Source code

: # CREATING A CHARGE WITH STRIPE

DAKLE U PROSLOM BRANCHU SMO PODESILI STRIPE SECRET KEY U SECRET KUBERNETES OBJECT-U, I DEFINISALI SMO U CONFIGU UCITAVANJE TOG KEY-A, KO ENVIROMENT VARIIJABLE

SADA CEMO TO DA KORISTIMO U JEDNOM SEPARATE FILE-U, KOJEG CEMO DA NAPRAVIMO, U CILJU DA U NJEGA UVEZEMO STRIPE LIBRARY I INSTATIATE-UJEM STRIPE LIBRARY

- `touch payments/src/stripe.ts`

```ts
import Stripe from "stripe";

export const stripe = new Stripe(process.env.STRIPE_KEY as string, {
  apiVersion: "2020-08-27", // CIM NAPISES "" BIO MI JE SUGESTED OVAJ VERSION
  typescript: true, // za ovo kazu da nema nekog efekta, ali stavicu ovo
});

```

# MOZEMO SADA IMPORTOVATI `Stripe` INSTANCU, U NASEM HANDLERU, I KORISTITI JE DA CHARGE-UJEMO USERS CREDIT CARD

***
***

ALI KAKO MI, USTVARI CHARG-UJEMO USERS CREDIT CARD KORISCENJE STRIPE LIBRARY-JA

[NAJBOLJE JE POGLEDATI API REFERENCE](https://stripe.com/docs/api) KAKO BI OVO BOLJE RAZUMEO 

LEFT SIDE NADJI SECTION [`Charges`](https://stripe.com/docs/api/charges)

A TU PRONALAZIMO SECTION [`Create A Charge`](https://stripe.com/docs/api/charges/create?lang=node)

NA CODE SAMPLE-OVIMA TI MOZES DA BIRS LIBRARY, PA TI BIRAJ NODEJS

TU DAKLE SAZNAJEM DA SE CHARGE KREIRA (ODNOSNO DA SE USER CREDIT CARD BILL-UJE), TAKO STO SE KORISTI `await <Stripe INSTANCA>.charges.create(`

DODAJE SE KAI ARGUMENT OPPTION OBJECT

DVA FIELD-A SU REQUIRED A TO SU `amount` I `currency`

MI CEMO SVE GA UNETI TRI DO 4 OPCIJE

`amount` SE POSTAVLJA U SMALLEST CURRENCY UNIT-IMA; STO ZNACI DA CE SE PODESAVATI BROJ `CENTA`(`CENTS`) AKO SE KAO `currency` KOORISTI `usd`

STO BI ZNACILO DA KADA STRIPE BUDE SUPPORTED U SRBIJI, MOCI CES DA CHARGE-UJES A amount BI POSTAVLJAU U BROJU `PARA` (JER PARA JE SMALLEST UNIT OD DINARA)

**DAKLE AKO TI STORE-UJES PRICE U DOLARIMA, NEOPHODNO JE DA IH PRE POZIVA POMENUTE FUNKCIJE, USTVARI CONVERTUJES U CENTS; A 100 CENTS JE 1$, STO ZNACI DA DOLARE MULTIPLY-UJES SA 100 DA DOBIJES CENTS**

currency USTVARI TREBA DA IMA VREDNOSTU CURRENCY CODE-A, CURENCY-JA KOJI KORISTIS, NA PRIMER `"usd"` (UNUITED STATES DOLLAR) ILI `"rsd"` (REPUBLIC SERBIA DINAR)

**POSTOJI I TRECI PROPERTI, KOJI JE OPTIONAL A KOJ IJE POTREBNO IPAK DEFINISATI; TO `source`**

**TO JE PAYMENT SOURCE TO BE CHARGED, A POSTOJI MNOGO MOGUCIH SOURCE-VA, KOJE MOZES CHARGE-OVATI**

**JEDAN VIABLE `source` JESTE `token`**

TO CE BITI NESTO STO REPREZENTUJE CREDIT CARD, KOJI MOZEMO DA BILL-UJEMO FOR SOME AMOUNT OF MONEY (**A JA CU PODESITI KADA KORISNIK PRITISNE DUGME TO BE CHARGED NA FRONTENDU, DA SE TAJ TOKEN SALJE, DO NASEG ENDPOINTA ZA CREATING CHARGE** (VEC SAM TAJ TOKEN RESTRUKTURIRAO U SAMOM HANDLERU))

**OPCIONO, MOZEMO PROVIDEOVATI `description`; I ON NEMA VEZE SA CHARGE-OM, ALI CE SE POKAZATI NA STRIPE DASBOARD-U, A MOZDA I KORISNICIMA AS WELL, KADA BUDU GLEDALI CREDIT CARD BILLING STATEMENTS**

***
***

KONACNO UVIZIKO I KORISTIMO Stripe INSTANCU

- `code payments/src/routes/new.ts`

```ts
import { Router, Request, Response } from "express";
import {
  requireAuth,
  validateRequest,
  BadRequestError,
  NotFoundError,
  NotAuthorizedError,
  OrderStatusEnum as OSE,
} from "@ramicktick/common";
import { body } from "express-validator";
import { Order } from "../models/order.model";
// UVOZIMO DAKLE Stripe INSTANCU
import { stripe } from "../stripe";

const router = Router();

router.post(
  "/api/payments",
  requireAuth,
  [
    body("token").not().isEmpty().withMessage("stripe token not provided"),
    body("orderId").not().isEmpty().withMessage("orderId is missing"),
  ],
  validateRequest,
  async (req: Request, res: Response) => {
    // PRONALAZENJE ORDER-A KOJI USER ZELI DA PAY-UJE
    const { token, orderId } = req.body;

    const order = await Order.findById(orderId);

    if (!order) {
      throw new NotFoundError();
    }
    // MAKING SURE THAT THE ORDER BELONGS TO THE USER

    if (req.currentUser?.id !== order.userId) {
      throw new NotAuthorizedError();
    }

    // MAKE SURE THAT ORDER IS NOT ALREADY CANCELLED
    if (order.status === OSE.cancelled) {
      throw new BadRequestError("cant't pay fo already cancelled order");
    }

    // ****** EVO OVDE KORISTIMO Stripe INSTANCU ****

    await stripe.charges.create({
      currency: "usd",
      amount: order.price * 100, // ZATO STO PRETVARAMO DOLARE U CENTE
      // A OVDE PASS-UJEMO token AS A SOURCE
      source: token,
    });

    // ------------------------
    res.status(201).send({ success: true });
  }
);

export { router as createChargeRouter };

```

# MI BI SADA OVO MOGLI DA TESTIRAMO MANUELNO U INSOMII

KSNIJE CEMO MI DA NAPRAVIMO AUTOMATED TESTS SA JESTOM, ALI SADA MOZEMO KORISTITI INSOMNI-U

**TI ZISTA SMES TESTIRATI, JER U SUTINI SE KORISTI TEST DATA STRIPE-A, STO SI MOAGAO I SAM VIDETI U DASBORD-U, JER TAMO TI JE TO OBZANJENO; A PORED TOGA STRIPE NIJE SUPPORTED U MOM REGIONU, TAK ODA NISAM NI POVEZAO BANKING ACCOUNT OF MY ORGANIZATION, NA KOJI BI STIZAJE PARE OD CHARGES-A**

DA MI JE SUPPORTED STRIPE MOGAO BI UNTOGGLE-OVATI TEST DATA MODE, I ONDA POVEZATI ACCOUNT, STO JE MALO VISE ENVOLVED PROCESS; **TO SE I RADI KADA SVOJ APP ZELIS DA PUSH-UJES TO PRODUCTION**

▸ Problem:
The required answer is each line of the data in which the word "throw" appears.

▸ Task solution:
      throw new NotFoundError();
      throw new NotAuthorizedError();
      throw new BadRequestError("cant't pay fo already cancelled order");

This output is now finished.